Stored data:
━━━━━━━━━━

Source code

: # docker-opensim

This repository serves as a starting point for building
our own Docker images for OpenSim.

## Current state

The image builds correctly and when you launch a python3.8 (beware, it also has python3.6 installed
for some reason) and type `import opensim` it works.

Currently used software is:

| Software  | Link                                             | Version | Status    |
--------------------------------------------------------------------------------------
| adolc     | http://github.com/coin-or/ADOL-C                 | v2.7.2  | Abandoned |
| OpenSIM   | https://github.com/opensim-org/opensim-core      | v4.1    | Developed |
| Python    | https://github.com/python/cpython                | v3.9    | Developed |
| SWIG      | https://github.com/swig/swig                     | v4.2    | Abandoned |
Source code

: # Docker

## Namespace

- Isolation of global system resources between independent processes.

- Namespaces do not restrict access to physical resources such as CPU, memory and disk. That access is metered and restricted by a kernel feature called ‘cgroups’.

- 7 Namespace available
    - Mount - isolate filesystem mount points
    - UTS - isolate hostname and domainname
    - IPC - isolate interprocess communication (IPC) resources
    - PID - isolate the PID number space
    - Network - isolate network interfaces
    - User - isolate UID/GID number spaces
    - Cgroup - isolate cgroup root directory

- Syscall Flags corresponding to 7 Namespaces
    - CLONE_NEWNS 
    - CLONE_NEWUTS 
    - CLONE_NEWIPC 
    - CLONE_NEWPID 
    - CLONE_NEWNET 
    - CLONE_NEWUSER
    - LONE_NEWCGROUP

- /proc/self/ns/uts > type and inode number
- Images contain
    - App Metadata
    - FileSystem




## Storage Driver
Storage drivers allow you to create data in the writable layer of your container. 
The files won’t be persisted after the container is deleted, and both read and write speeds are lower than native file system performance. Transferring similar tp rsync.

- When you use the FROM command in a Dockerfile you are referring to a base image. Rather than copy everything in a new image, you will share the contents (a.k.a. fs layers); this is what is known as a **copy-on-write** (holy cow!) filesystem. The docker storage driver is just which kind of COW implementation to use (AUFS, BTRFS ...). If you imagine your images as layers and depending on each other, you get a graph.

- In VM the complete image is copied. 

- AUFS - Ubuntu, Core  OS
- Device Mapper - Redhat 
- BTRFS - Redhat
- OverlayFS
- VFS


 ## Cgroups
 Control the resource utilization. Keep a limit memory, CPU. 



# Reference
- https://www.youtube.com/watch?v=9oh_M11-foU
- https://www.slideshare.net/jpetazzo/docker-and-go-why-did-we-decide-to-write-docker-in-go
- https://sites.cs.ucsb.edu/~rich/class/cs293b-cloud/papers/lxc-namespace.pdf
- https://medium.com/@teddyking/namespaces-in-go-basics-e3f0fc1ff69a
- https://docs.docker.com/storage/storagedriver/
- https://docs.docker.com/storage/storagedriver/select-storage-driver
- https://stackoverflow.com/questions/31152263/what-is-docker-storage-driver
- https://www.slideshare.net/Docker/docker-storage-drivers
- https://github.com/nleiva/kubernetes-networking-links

━━━━━━━━━━

▶ [DIRECTIONS FOR THIS TASK]:
What do the lines above say from the one containing "Storage drivers allow" down to the one containing "The files won’t"? Return them exactly, both end lines included, and only them.

▶ [EXERCISE RESPONSE]:
Storage drivers allow you to create data in the writable layer of your container. 
The files won’t be persisted after the container is deleted, and both read and write speeds are lower than native file system performance. Transferring similar tp rsync.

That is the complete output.